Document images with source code
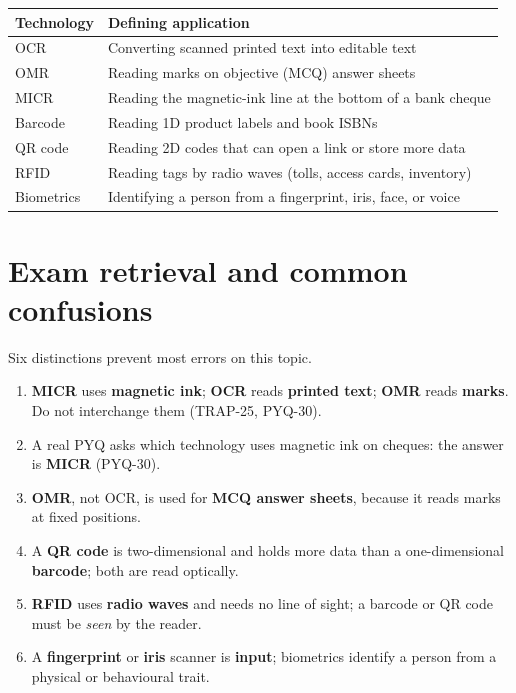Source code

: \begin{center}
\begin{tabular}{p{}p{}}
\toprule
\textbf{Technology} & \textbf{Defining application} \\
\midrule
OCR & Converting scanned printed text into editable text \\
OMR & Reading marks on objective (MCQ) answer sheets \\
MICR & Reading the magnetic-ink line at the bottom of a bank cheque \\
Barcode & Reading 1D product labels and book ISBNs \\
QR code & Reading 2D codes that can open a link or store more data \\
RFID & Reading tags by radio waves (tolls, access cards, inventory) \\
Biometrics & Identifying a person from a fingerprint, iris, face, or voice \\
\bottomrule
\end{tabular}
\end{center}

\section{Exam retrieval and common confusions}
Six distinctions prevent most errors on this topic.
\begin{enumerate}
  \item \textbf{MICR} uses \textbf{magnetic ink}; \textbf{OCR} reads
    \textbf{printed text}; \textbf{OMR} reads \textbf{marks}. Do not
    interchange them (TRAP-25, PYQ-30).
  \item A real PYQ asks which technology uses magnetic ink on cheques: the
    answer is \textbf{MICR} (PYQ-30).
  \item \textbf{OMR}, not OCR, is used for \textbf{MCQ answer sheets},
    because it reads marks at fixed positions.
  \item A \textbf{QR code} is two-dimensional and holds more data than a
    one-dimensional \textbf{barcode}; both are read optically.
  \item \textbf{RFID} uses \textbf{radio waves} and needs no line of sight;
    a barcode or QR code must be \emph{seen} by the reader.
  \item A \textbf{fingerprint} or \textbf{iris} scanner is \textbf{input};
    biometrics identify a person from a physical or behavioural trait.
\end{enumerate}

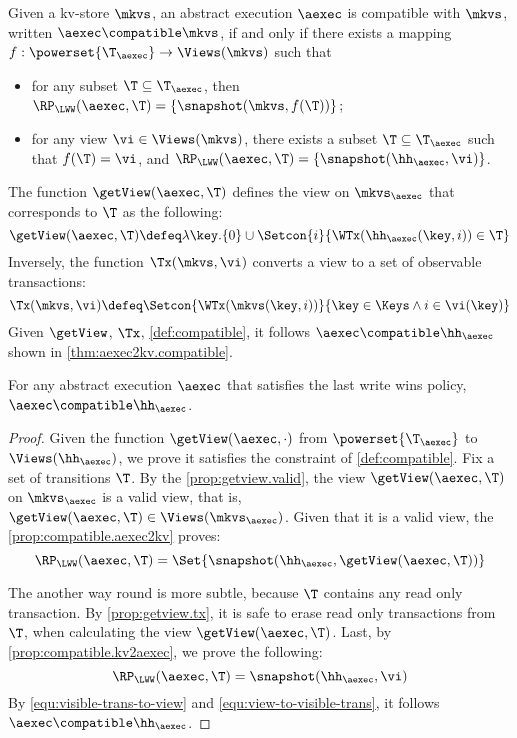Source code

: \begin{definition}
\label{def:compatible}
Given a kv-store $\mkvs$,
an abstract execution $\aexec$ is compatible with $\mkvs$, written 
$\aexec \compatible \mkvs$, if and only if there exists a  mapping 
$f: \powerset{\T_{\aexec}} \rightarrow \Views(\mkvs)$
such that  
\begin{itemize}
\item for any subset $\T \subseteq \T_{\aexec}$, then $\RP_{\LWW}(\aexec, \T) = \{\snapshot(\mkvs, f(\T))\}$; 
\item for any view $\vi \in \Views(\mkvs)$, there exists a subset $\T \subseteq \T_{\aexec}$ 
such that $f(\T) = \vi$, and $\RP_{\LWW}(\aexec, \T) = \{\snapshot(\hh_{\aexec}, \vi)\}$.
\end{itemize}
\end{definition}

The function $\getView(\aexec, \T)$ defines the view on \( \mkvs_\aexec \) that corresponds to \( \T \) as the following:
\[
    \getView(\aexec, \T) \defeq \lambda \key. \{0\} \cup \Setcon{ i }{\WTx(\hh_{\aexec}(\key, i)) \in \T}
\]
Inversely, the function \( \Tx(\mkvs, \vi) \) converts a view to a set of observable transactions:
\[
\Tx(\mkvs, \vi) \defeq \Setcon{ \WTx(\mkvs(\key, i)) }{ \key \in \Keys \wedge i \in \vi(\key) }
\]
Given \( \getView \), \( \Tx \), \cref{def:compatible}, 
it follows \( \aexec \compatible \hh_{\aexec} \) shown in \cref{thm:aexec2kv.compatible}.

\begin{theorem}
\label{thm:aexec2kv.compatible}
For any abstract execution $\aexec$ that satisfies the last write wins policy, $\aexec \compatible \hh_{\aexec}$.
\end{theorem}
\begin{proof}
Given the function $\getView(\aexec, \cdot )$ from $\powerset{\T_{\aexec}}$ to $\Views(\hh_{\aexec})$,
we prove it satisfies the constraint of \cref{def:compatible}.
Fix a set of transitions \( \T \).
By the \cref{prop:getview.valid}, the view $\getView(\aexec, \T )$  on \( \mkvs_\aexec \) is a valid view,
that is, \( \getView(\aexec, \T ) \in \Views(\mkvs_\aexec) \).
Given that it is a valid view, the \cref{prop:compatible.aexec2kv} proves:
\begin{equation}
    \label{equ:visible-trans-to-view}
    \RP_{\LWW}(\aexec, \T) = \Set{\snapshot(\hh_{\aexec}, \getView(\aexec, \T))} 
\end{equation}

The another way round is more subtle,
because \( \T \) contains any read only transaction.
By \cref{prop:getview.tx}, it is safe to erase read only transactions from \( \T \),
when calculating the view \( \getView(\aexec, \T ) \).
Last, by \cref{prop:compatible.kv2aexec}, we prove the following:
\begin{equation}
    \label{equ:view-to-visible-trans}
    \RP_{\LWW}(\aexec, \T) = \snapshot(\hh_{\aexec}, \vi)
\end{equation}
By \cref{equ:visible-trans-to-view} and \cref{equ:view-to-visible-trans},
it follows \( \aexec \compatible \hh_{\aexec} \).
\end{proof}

The task:
Every line from the line containing "MICR & Reading" through the line containing "are read optically." in the records above must be retyped exactly. Leave out the rest.

Result:
MICR & Reading the magnetic-ink line at the bottom of a bank cheque \\
Barcode & Reading 1D product labels and book ISBNs \\
QR code & Reading 2D codes that can open a link or store more data \\
RFID & Reading tags by radio waves (tolls, access cards, inventory) \\
Biometrics & Identifying a person from a fingerprint, iris, face, or voice \\
\bottomrule
\end{tabular}
\end{center}

\section{Exam retrieval and common confusions}
Six distinctions prevent most errors on this topic.
\begin{enumerate}
  \item \textbf{MICR} uses \textbf{magnetic ink}; \textbf{OCR} reads
    \textbf{printed text}; \textbf{OMR} reads \textbf{marks}. Do not
    interchange them (TRAP-25, PYQ-30).
  \item A real PYQ asks which technology uses magnetic ink on cheques: the
    answer is \textbf{MICR} (PYQ-30).
  \item \textbf{OMR}, not OCR, is used for \textbf{MCQ answer sheets},
    because it reads marks at fixed positions.
  \item A \textbf{QR code} is two-dimensional and holds more data than a
    one-dimensional \textbf{barcode}; both are read optically.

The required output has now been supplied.